Vlissingen 2023 Review: SQUARING THE CIRCLE - THE STORY OF HIPGNOSIS

Anton Corbijn's first documentary is a fine assemblage of great anecdotes.

Editor, Europe; Rotterdam, The Netherlands (@ardvark23)
Vlissingen 2023 Review: SQUARING THE CIRCLE - THE STORY OF HIPGNOSIS
Anton Corbijn may be well-known as a director, but he is one of the super-giants in his field when it concerns photography. He has been world famous for decades already for his portrait stills, often shot in grainy black and white, and especially musicians and popstars have been immortalized by him, captured in a glance, photographs which are often at the same time brutally honest yet hauntingly beautiful. As such, it should not be a surprise that as a subject for his first documentary film, Squaring the Circle - The Story of Hipgnosis, the Dutch director chose a legendary design studio known for iconic sleeve art. What may be surprising is how enjoyable and generally light-hearted the end result is.

VL2023-SquaringtheCircle-ext1.jpgAs Noel Galagher states in the documentary: nowadays, sleeve art is the tiny icon you click in your Apple playlist or Spotify. But in the sixties and seventies, albums were released on giant discs of vinyl, and to protect those you needed a big cardboard sleeve, large enough to make the artwork on it pop out. Popular bands were almost in a sort of arms race for who could get the most eye-catching or controversial art on their album sleeves, and several albums are iconic in this respect to this day.

A large amount of the most famous images from that time were created by two crazy hippies who met each other in Cambridge: Storm Thorgerson and Aubrey "Po" Powell. In the sixties they happened to become friends with a bunch of other Cambridge hippies who later became Pink Floyd, and when the two started to design Pink Floyd's first album sleeve, it became the start of an art design studio which rocked the world: Hipgnosis.

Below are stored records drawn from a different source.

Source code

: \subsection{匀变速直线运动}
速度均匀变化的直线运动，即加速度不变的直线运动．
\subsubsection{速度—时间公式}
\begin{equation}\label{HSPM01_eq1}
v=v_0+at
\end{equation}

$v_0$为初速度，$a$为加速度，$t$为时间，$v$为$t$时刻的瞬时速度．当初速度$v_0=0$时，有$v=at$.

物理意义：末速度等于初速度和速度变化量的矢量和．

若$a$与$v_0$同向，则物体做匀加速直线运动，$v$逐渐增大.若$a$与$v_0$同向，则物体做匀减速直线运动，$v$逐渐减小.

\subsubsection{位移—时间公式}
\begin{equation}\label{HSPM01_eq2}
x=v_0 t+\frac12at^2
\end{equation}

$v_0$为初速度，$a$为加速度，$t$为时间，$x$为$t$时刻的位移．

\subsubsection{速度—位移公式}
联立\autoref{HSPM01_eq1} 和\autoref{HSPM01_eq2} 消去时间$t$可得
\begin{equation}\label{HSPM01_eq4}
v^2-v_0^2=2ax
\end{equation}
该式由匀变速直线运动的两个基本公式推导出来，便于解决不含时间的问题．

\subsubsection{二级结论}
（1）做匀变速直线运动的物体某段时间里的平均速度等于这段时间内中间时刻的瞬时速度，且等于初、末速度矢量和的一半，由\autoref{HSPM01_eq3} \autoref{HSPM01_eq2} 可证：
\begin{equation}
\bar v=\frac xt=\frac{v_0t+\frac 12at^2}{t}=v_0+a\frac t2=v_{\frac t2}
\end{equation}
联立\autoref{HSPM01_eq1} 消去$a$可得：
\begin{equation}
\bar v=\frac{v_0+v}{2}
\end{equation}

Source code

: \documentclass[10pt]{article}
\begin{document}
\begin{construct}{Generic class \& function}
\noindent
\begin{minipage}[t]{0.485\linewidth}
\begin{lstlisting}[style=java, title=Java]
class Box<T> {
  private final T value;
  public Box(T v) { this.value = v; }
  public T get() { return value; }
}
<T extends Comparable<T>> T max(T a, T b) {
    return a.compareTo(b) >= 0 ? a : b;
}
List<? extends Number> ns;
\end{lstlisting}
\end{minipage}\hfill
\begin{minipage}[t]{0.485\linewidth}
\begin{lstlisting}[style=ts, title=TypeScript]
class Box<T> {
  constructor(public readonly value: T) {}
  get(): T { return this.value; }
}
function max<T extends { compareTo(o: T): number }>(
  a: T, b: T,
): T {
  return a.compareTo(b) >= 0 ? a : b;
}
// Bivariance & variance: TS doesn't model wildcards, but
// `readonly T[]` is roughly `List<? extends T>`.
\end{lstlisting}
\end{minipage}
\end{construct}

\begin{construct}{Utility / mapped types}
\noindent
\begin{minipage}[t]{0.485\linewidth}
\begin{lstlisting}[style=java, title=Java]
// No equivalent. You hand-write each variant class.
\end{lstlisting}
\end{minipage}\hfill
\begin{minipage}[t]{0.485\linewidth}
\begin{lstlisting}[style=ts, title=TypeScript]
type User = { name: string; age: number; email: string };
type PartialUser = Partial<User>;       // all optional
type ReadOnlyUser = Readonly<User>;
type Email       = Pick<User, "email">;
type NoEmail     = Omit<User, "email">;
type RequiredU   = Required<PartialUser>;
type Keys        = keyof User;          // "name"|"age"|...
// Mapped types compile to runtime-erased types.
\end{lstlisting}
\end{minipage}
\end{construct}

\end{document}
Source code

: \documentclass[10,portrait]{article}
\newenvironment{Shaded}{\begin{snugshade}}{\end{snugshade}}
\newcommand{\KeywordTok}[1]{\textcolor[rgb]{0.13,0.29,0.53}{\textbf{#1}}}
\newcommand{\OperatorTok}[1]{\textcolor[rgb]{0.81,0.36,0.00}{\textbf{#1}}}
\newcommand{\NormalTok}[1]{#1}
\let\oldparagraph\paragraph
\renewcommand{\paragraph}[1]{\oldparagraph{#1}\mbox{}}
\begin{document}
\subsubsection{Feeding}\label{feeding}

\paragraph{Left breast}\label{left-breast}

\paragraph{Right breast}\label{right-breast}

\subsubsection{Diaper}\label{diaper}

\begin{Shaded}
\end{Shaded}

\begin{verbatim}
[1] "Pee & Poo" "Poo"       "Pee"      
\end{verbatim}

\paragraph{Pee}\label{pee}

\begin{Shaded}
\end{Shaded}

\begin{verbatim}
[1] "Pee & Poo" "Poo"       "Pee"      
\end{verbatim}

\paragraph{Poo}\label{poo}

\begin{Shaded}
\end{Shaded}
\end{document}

Hipgnosis became the go-to place for crazy designs and ideas, combining photography, drawings, a wicked sense of humor and a no-holds-barred, no-budget-too-crazy attitude towards art. Travel to the Sahara desert to shoot a row of inflatable red balls for a cover shot? No problem. And the results were often stunning. Hipgnosis' work for Led Zeppelin, Paul McCartney & Wings, Peter Gabriel and (indeed) Pink Floyd is instantly recognizable.

Anton Corbijn knows most those people in a friendly professional way, and while he allows Po to tell most of the story (Storm died in 2013), Corbijn apparently had no trouble to get several super-famous artists to chime in as well. With more than forty years of hindsight, tempers have mellowed a bit and everyone has funny anecdotes.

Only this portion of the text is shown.